» EXERCISE GOAL
Where a record contains an image, leave the image out and print the rest exactly.
::: GIVEN RECORDS
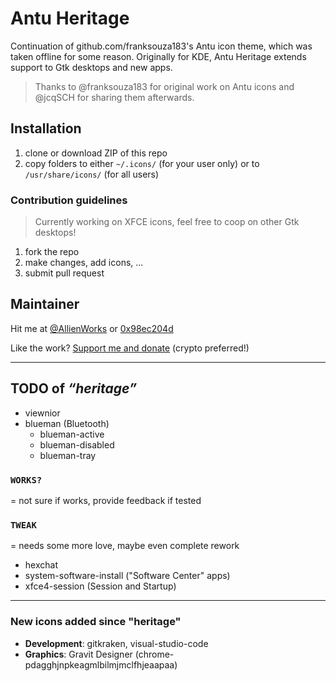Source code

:# Antu Heritage

Continuation of github.com/franksouza183's Antu icon theme, which was taken offline for some reason. Originally for KDE, Antu Heritage extends support to Gtk desktops and new apps.

> Thanks to @franksouza183 for original work on Antu icons and @jcqSCH for sharing them afterwards.

## Installation

1. clone or download ZIP of this repo
2. copy folders to either `~/.icons/` (for your user only) or to `/usr/share/icons/` (for all users)

### Contribution guidelines ###

> Currently working on XFCE icons, feel free to coop on other Gtk desktops!

1. fork the repo
2. make changes, add icons, ...
3. submit pull request

## Maintainer

Hit me at [@AllienWorks](https://twitter.com/AllienWorks) or [0x98ec204d](https://keybase.io/martin_allien)

Like the work? [Support me and donate](https://allien.work/donate) (crypto preferred!)

---

## TODO of _“heritage”_

* viewnior
* blueman (Bluetooth)
	- blueman-active
	- blueman-disabled
	- blueman-tray

### `WORKS?`

= not sure if works, provide feedback if tested

### `TWEAK`

= needs some more love, maybe even complete rework

* hexchat
* system-software-install ("Software Center" apps)
* xfce4-session (Session and Startup)

---

### New icons added since "heritage"

* **Development**: gitkraken, visual-studio-code
* **Graphics**: Gravit Designer (chrome-pdagghjnpkeagmlbilmjmclfhjeaapaa)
::::::
» REPLY
Source code

:# Antu Heritage

Continuation of github.com/franksouza183's Antu icon theme, which was taken offline for some reason. Originally for KDE, Antu Heritage extends support to Gtk desktops and new apps.

> Thanks to @franksouza183 for original work on Antu icons and @jcqSCH for sharing them afterwards.

## Installation

1. clone or download ZIP of this repo
2. copy folders to either `~/.icons/` (for your user only) or to `/usr/share/icons/` (for all users)

### Contribution guidelines ###

> Currently working on XFCE icons, feel free to coop on other Gtk desktops!

1. fork the repo
2. make changes, add icons, ...
3. submit pull request

## Maintainer

Hit me at [@AllienWorks](https://twitter.com/AllienWorks) or [0x98ec204d](https://keybase.io/martin_allien)

Like the work? [Support me and donate](https://allien.work/donate) (crypto preferred!)

---

## TODO of _“heritage”_

* viewnior
* blueman (Bluetooth)
	- blueman-active
	- blueman-disabled
	- blueman-tray

### `WORKS?`

= not sure if works, provide feedback if tested

### `TWEAK`

= needs some more love, maybe even complete rework

* hexchat
* system-software-install ("Software Center" apps)
* xfce4-session (Session and Startup)

---

### New icons added since "heritage"

* **Development**: gitkraken, visual-studio-code
* **Graphics**: Gravit Designer (chrome-pdagghjnpkeagmlbilmjmclfhjeaapaa)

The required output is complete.